A Bachelor Degree or higher is usually needed and half of workers have a university degree. Sometimes experience or on-the-job training is needed in addition to a qualification.

If you are interested in this style of work, there are a wide range of training options available that could lead to this or a similar job.
The pathway that is right for you will depend on your skills and interests.

It is a good idea to speak to industry bodies, employers, and workers to learn more about the skills and qualifications you will need.

Employers look for Human Resource Professionals who have strong people skills, who are well presented and can communicate clearly.

Knowledge

The topics, subjects, or knowledge areas workers rate as most important are shown below.

  1. Personnel and Human Resources

    89% Important

    Recruiting and training people. Managing pay and other entitlements like sick and holiday leave.

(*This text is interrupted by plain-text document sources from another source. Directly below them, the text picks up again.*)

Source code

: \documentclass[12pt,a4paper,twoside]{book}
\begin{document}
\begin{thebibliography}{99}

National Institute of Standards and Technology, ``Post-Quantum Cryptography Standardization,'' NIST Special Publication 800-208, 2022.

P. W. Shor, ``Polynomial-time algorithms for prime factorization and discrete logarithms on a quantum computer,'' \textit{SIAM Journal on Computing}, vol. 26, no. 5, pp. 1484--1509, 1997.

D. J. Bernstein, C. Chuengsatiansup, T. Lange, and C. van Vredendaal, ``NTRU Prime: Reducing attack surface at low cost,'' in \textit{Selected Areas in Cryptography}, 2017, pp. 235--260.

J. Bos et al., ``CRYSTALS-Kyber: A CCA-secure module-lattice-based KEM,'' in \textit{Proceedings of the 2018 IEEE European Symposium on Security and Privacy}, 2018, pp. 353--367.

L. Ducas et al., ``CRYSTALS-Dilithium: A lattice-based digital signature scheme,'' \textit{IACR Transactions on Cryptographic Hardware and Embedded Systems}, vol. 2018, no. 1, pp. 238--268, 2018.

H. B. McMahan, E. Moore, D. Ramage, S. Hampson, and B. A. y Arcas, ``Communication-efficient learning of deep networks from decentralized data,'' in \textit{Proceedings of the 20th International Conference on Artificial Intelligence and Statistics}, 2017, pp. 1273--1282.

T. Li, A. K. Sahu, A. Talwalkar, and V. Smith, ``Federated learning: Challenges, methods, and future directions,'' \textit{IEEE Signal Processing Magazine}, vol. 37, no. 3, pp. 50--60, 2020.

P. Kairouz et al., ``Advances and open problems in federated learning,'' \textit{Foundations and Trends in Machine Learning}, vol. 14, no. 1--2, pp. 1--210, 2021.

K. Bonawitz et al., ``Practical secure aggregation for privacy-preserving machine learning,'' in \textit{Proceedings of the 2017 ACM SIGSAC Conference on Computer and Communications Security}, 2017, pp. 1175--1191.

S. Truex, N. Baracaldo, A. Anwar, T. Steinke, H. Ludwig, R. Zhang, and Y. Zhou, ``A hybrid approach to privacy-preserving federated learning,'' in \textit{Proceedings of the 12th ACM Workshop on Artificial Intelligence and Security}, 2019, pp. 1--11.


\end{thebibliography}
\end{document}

Negotiating pay and conditions.

  2. English Language

    83% Important

    English language including the meaning and spelling of words, rules of composition, and grammar.

  3. Clerical

    81% Important

    Word processing, managing files and records, stenography and transcription, designing forms, and other office work.

  4. Administration and Management

    78% Important

    Planning and coordination of people and resources.

  5. Customer and Personal Service

    74% Important

    Customer and personal services. This includes understanding customer needs, providing good quality service, and measuring customer satisfaction.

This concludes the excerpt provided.